Meclis çalışmasında dair karşılıklı görüş alış verişinde bulunduklarını anlatan Demirtaş, şunları söyledi:

"Sayın Meclis Başkanı bir süredir partimize iadeiziyaret gerçekleştirmek istiyordu, biz perşembe veya cuma günü programımızın uygun olduğunu belirttiğimiz için kendileri bugünü tercih ettiler. Bunu şu açıdan söylüyorum; sanki BDP Meclise dönme kararı aldıktan sonra 'Çankaya'ya çıktı, yollar açıldı, görüşme trafiği başladı' şeklinde bir tartışma yürüyor da... Biz BDP olarak, görüşmelerin perşembe veya cuma olması yönünde rica etmiştik, kendileri de bunlara dikkat ettiler. Bugün CHP ile Meclis'te yapacağımız görüşme de bu çerçevede yine perşembe-cuma özellikle biz Meclise dönüş kararını açıkladıktan sonra yapmayı arzuladığımız görüşmelerden olduğu için bizler o günler için talepte bulunduk."

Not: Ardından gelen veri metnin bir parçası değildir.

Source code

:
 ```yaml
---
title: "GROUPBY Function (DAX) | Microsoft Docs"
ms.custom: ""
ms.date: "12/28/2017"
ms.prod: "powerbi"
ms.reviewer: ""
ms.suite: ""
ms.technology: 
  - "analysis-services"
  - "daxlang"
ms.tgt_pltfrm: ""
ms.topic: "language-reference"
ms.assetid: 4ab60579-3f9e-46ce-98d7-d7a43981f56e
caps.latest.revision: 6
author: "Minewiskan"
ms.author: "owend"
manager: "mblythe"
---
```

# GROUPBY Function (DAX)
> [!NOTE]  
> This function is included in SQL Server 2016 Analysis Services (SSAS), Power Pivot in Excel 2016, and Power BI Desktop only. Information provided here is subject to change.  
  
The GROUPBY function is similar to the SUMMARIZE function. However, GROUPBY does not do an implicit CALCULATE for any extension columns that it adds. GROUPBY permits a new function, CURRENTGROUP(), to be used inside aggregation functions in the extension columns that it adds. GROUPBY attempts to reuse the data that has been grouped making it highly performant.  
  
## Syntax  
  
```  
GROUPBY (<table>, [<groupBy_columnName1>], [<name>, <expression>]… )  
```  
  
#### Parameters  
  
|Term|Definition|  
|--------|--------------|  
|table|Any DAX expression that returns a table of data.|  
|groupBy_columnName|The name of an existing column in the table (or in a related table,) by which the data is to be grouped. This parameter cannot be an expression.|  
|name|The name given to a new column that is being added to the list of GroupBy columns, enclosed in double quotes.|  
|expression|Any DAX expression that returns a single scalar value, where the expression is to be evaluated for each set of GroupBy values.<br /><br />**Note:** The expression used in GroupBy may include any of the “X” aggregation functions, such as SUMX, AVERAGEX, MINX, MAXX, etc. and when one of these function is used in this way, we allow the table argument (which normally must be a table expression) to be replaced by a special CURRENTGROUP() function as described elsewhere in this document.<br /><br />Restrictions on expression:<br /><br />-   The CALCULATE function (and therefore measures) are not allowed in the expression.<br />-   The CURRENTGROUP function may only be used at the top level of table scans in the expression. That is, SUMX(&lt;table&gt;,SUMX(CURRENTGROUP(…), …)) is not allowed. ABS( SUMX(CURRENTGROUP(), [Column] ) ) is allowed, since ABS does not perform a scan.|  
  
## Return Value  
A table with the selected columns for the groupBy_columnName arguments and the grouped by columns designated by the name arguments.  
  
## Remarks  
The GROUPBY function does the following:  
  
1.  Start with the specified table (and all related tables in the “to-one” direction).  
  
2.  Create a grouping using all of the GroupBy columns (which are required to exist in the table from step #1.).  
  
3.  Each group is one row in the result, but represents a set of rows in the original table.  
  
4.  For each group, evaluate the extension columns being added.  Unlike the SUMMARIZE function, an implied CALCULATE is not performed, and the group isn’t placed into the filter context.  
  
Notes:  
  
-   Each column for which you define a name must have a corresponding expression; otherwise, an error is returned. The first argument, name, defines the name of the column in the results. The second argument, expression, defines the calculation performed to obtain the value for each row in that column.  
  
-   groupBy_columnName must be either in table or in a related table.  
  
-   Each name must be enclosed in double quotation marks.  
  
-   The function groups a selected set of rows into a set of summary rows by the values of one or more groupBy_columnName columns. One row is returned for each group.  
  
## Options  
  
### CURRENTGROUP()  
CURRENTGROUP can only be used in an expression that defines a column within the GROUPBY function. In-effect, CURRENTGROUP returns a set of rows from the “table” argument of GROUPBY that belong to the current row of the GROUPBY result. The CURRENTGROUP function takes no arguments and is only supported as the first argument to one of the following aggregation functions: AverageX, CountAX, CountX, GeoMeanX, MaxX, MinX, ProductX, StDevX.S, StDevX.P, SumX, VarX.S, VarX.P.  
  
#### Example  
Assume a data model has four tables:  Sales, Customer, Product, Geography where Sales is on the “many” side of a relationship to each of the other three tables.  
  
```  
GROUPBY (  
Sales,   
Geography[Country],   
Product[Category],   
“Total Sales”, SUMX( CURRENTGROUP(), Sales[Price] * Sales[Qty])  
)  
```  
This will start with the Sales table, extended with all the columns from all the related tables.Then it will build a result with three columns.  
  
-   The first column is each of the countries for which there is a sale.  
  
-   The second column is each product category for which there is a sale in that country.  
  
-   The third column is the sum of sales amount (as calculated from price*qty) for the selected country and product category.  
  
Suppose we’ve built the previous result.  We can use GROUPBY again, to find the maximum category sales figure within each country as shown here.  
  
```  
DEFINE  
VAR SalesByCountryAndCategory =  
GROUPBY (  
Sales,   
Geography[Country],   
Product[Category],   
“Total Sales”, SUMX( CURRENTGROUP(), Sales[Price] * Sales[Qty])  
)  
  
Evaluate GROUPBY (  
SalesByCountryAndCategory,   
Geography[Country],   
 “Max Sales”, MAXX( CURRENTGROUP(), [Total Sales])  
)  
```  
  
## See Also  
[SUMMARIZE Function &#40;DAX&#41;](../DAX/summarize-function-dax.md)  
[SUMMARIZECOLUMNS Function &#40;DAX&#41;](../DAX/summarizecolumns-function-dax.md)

Yarın Meclisin açılışından sonra, 4 Ekim Salı günü ilk Genel Kurul çalışmasıyla Türkiye'nin, temel gündemine dönmüş olacağını ifade eden Demirtaş, şöyle devam etti:

"Bizler de parlamentonun, Türkiye'nin temel sorunlarının çözümü konusunda rol oynayabilmesi için çaba sarf edeceğiz. Geçtiğimiz 4 yılı böyle bir pratik içerisinde geçirdik. Önümüzdeki dönemlerde de Mecliste görev yaptığımız her gün, Türkiye'de barış, demokrasi ve özgürlükler artsın diye çaba sarf edeceğiz. Böylesi bir anlayışla biz parlamento çalışmalarına başlayacağız. Umut ediyorum ki parlamentodaki bütün siyasi gruplar, Türkiye'nin birikmiş bütün sorunlarını çözebilme açısından aynı iradeyi, aynı iyi niyetli yaklaşımı gösterirler. Önümüzde bir fırsat var."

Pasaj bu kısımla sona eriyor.